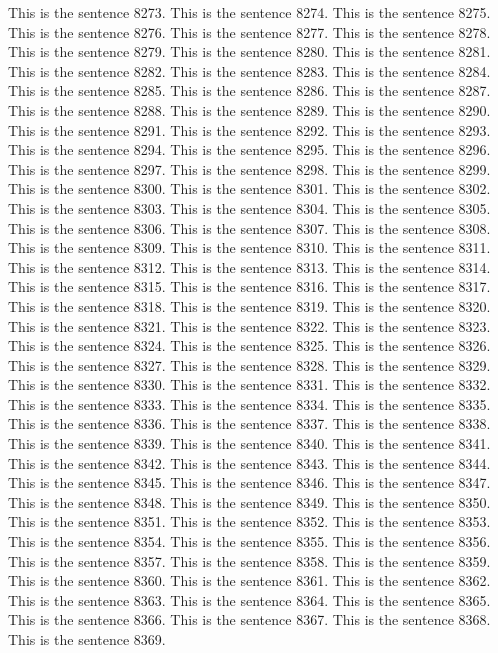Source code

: \documentclass{article}
\begin{document}
This is the sentence 8273.
This is the sentence 8274.
This is the sentence 8275.
This is the sentence 8276.
This is the sentence 8277.
This is the sentence 8278.
This is the sentence 8279.
This is the sentence 8280.
This is the sentence 8281.
This is the sentence 8282.
This is the sentence 8283.
This is the sentence 8284.
This is the sentence 8285.
This is the sentence 8286.
This is the sentence 8287.
This is the sentence 8288.
This is the sentence 8289.
This is the sentence 8290.
This is the sentence 8291.
This is the sentence 8292.
This is the sentence 8293.
This is the sentence 8294.
This is the sentence 8295.
This is the sentence 8296.
This is the sentence 8297.
This is the sentence 8298.
This is the sentence 8299.
This is the sentence 8300.
This is the sentence 8301.
This is the sentence 8302.
This is the sentence 8303.
This is the sentence 8304.
This is the sentence 8305.
This is the sentence 8306.
This is the sentence 8307.
This is the sentence 8308.
This is the sentence 8309.
This is the sentence 8310.
This is the sentence 8311.
This is the sentence 8312.
This is the sentence 8313.
This is the sentence 8314.
This is the sentence 8315.
This is the sentence 8316.
This is the sentence 8317.
This is the sentence 8318.
This is the sentence 8319.
This is the sentence 8320.
This is the sentence 8321.
This is the sentence 8322.
This is the sentence 8323.
This is the sentence 8324.
This is the sentence 8325.
This is the sentence 8326.
This is the sentence 8327.
This is the sentence 8328.
This is the sentence 8329.
This is the sentence 8330.
This is the sentence 8331.
This is the sentence 8332.
This is the sentence 8333.
This is the sentence 8334.
This is the sentence 8335.
This is the sentence 8336.
This is the sentence 8337.
This is the sentence 8338.
This is the sentence 8339.
This is the sentence 8340.
This is the sentence 8341.
This is the sentence 8342.
This is the sentence 8343.
This is the sentence 8344.
This is the sentence 8345.
This is the sentence 8346.
This is the sentence 8347.
This is the sentence 8348.
This is the sentence 8349.
This is the sentence 8350.
This is the sentence 8351.
This is the sentence 8352.
This is the sentence 8353.
This is the sentence 8354.
This is the sentence 8355.
This is the sentence 8356.
This is the sentence 8357.
This is the sentence 8358.
This is the sentence 8359.
This is the sentence 8360.
This is the sentence 8361.
This is the sentence 8362.
This is the sentence 8363.
This is the sentence 8364.
This is the sentence 8365.
This is the sentence 8366.
This is the sentence 8367.
This is the sentence 8368.
This is the sentence 8369.
\end{document}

★ ★ ★ ★

■ **Exercise brief**:
Please reproduce the entries above exactly, omitting every picture.

■ **Result of this task**:
Source code

: \documentclass{article}
\begin{document}
This is the sentence 8273.
This is the sentence 8274.
This is the sentence 8275.
This is the sentence 8276.
This is the sentence 8277.
This is the sentence 8278.
This is the sentence 8279.
This is the sentence 8280.
This is the sentence 8281.
This is the sentence 8282.
This is the sentence 8283.
This is the sentence 8284.
This is the sentence 8285.
This is the sentence 8286.
This is the sentence 8287.
This is the sentence 8288.
This is the sentence 8289.
This is the sentence 8290.
This is the sentence 8291.
This is the sentence 8292.
This is the sentence 8293.
This is the sentence 8294.
This is the sentence 8295.
This is the sentence 8296.
This is the sentence 8297.
This is the sentence 8298.
This is the sentence 8299.
This is the sentence 8300.
This is the sentence 8301.
This is the sentence 8302.
This is the sentence 8303.
This is the sentence 8304.
This is the sentence 8305.
This is the sentence 8306.
This is the sentence 8307.
This is the sentence 8308.
This is the sentence 8309.
This is the sentence 8310.
This is the sentence 8311.
This is the sentence 8312.
This is the sentence 8313.
This is the sentence 8314.
This is the sentence 8315.
This is the sentence 8316.
This is the sentence 8317.
This is the sentence 8318.
This is the sentence 8319.
This is the sentence 8320.
This is the sentence 8321.
This is the sentence 8322.
This is the sentence 8323.
This is the sentence 8324.
This is the sentence 8325.
This is the sentence 8326.
This is the sentence 8327.
This is the sentence 8328.
This is the sentence 8329.
This is the sentence 8330.
This is the sentence 8331.
This is the sentence 8332.
This is the sentence 8333.
This is the sentence 8334.
This is the sentence 8335.
This is the sentence 8336.
This is the sentence 8337.
This is the sentence 8338.
This is the sentence 8339.
This is the sentence 8340.
This is the sentence 8341.
This is the sentence 8342.
This is the sentence 8343.
This is the sentence 8344.
This is the sentence 8345.
This is the sentence 8346.
This is the sentence 8347.
This is the sentence 8348.
This is the sentence 8349.
This is the sentence 8350.
This is the sentence 8351.
This is the sentence 8352.
This is the sentence 8353.
This is the sentence 8354.
This is the sentence 8355.
This is the sentence 8356.
This is the sentence 8357.
This is the sentence 8358.
This is the sentence 8359.
This is the sentence 8360.
This is the sentence 8361.
This is the sentence 8362.
This is the sentence 8363.
This is the sentence 8364.
This is the sentence 8365.
This is the sentence 8366.
This is the sentence 8367.
This is the sentence 8368.
This is the sentence 8369.
\end{document}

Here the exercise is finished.